-- Opening Marker --
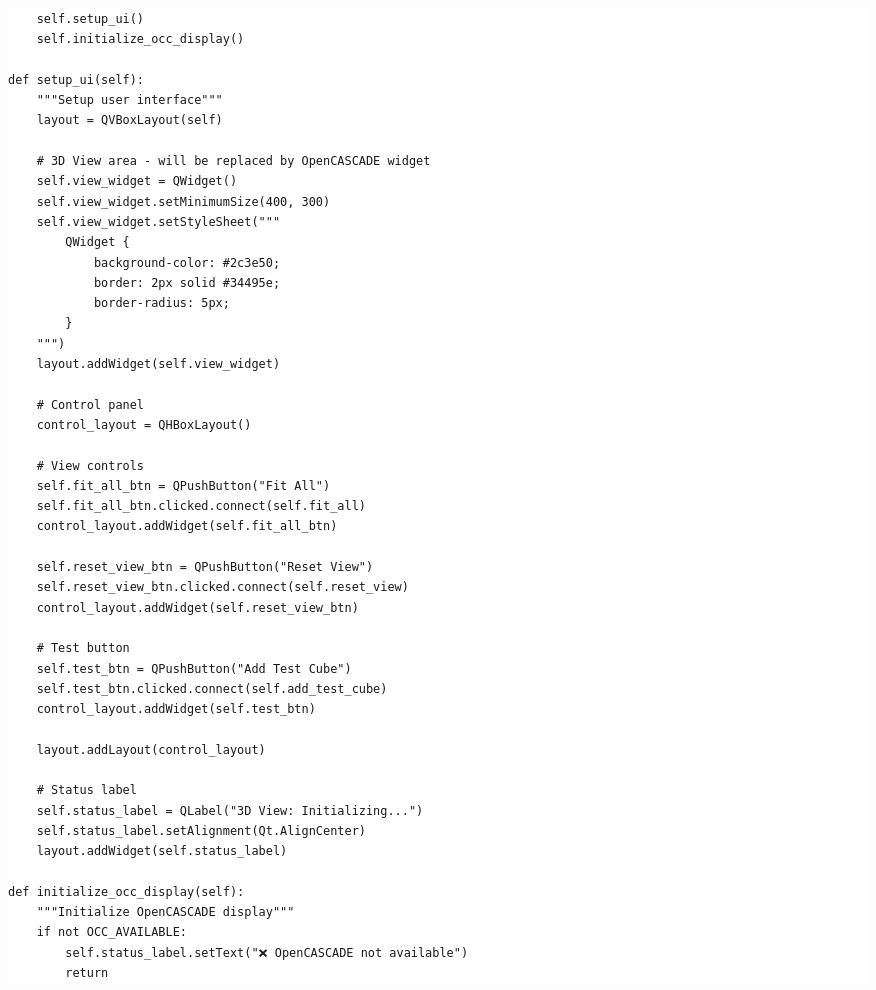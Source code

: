         self.setup_ui()
        self.initialize_occ_display()
    
    def setup_ui(self):
        """Setup user interface"""
        layout = QVBoxLayout(self)
        
        # 3D View area - will be replaced by OpenCASCADE widget
        self.view_widget = QWidget()
        self.view_widget.setMinimumSize(400, 300)
        self.view_widget.setStyleSheet("""
            QWidget {
                background-color: #2c3e50;
                border: 2px solid #34495e;
                border-radius: 5px;
            }
        """)
        layout.addWidget(self.view_widget)
        
        # Control panel
        control_layout = QHBoxLayout()
        
        # View controls
        self.fit_all_btn = QPushButton("Fit All")
        self.fit_all_btn.clicked.connect(self.fit_all)
        control_layout.addWidget(self.fit_all_btn)
        
        self.reset_view_btn = QPushButton("Reset View")
        self.reset_view_btn.clicked.connect(self.reset_view)
        control_layout.addWidget(self.reset_view_btn)
        
        # Test button
        self.test_btn = QPushButton("Add Test Cube")
        self.test_btn.clicked.connect(self.add_test_cube)
        control_layout.addWidget(self.test_btn)
        
        layout.addLayout(control_layout)
        
        # Status label
        self.status_label = QLabel("3D View: Initializing...")
        self.status_label.setAlignment(Qt.AlignCenter)
        layout.addWidget(self.status_label)
    
    def initialize_occ_display(self):
        """Initialize OpenCASCADE display"""
        if not OCC_AVAILABLE:
            self.status_label.setText("❌ OpenCASCADE not available")
            return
-- Closing Marker --
» Problem to solve
All records above must be copied exactly, though the pictures they hold are to be left out.

» Response to this exercise
Source code

:         self.setup_ui()
        self.initialize_occ_display()
    
    def setup_ui(self):
        """Setup user interface"""
        layout = QVBoxLayout(self)
        
        # 3D View area - will be replaced by OpenCASCADE widget
        self.view_widget = QWidget()
        self.view_widget.setMinimumSize(400, 300)
        self.view_widget.setStyleSheet("""
            QWidget {
                background-color: #2c3e50;
                border: 2px solid #34495e;
                border-radius: 5px;
            }
        """)
        layout.addWidget(self.view_widget)
        
        # Control panel
        control_layout = QHBoxLayout()
        
        # View controls
        self.fit_all_btn = QPushButton("Fit All")
        self.fit_all_btn.clicked.connect(self.fit_all)
        control_layout.addWidget(self.fit_all_btn)
        
        self.reset_view_btn = QPushButton("Reset View")
        self.reset_view_btn.clicked.connect(self.reset_view)
        control_layout.addWidget(self.reset_view_btn)
        
        # Test button
        self.test_btn = QPushButton("Add Test Cube")
        self.test_btn.clicked.connect(self.add_test_cube)
        control_layout.addWidget(self.test_btn)
        
        layout.addLayout(control_layout)
        
        # Status label
        self.status_label = QLabel("3D View: Initializing...")
        self.status_label.setAlignment(Qt.AlignCenter)
        layout.addWidget(self.status_label)
    
    def initialize_occ_display(self):
        """Initialize OpenCASCADE display"""
        if not OCC_AVAILABLE:
            self.status_label.setText("❌ OpenCASCADE not available")
            return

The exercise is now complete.